Maybe. But the universalist heresy has been rampant in even relatively conservative Catholic circles for some time. The Church of Rome needs badly to reflect on the reasons why there is no St. Origen. Rahner's nonsense about "anonymous Christians" has been kicking around unsuppressed for quite a while. The present Pope's approach to the struggle for the soul of Western culture- either verbally inept or simply a massive wimping out, depending on how pessimistic one is about where his pontificate and the Roman church is going- is really only an outgrowth of a phenomenon which has been going on among Catholics for some time.

Last week the Tom Selleck character on "Blue Bloods-" the New York police commissioner- impulsively criticized the Catholic church's position on homosexuality (Commissioner Reagan, Selleck's character, is a Catholic). While admitting that he shouldn't have done so, he wouldn't retract lest he be heard as recanting his opposition to a position which- whether we like it or not- is a matter of divine revelation, reflected in every stratum of both Testaments.

It's something that cannot change without the Catholic church- and the Church catholic- admitting that it's been a fraud all along, and its teachings simply mutable and purely human philosophical reflections. Yet Commissioner Reagan- like most journalists who have covered the wimpish formulations of the Vatican Conference- seems to regard the prospect of the Christian Church doing precisely that as not only possible, but desirable.

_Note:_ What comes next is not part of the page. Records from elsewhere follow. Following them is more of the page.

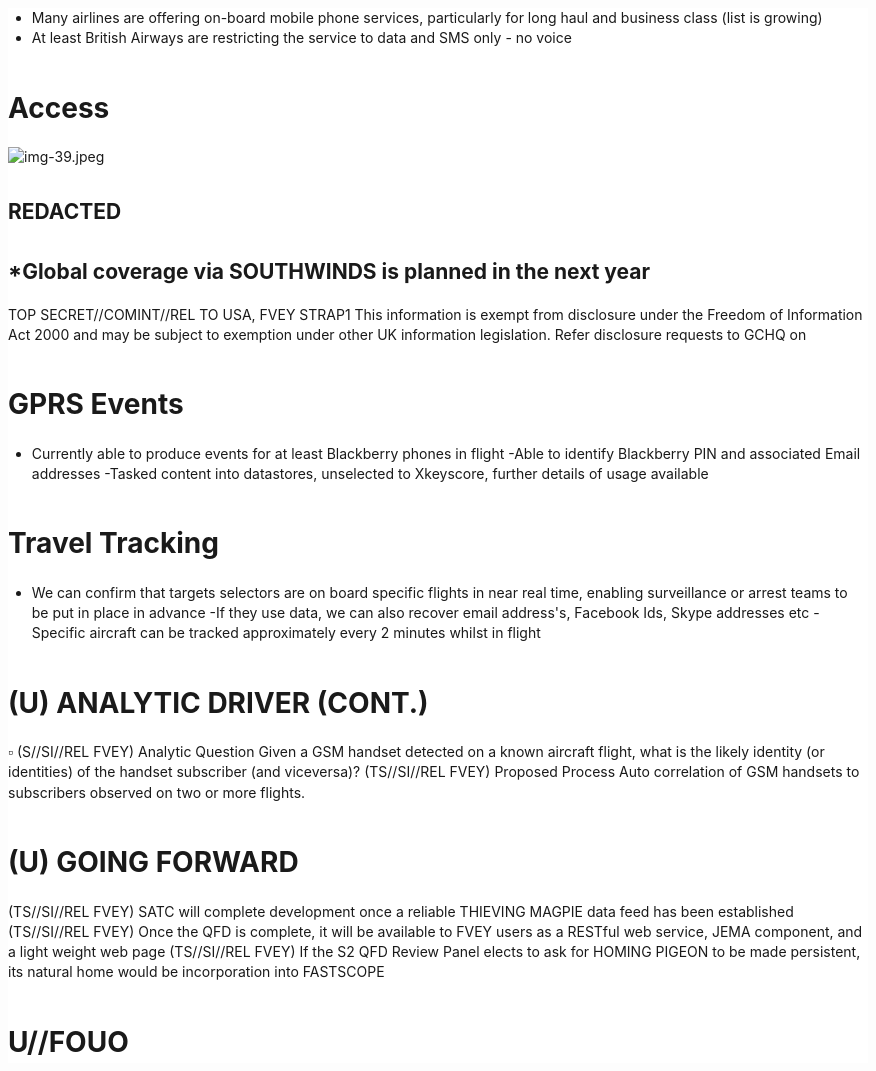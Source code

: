 - Many airlines are offering on-board mobile phone services, particularly for long haul and business class (list is growing)
- At least British Airways are restricting the service to data and SMS only - no voice
# Access 

![img-39.jpeg](img-39.jpeg)

## REDACTED

## *Global coverage via SOUTHWINDS is planned in the next year

TOP SECRET//COMINT//REL TO USA, FVEY STRAP1
This information is exempt from disclosure under the Freedom of Information Act 2000 and may be subject to exemption under other UK information legislation. Refer disclosure requests to GCHQ on
# GPRS Events 

- Currently able to produce events for at least Blackberry phones in flight
-Able to identify Blackberry PIN and associated Email addresses
-Tasked content into datastores, unselected to Xkeyscore, further details of usage available
# Travel Tracking 

- We can confirm that targets selectors are on board specific flights in near real time, enabling surveillance or arrest teams to be put in place in advance
-If they use data, we can also recover email address's, Facebook Ids, Skype addresses etc -Specific aircraft can be tracked approximately every 2 minutes whilst in flight
# (U) ANALYTIC DRIVER (CONT.) 

$\square$ (S//SI//REL FVEY) Analytic Question
Given a GSM handset detected on a known aircraft flight, what is the likely identity (or identities) of the handset subscriber (and viceversa)?
(TS//SI//REL FVEY) Proposed Process
Auto correlation of GSM handsets to subscribers observed on two or more flights.
# (U) GOING FORWARD 

(TS//SI//REL FVEY) SATC will complete development once a reliable THIEVING MAGPIE data feed has been established
(TS//SI//REL FVEY) Once the QFD is complete, it will be available to FVEY users as a RESTful web service, JEMA component, and a light weight web page
(TS//SI//REL FVEY) If the S2 QFD Review Panel elects to ask for HOMING PIGEON to be made persistent, its natural home would be incorporation into FASTSCOPE
# U//FOUO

That nominal Christians who take the fictitious Commissioner Reagan's position are somewhat less thoughtful- and a great deal less informed on the issue- than they might be seems to me to be rather obvious. And that in itself is an indictment of the Church, whether one's ecclesiology is Roman or Protestant.

It says with an eloquence which brooks no misunderstanding that the Church is so far into the process of wimping out when it comes to insisting on the basics of its teachings and the nature of divine revelation that only an ecclesiological earthquake of the dimensions of the Reformation can save it.

Veni, Spiritus Creator.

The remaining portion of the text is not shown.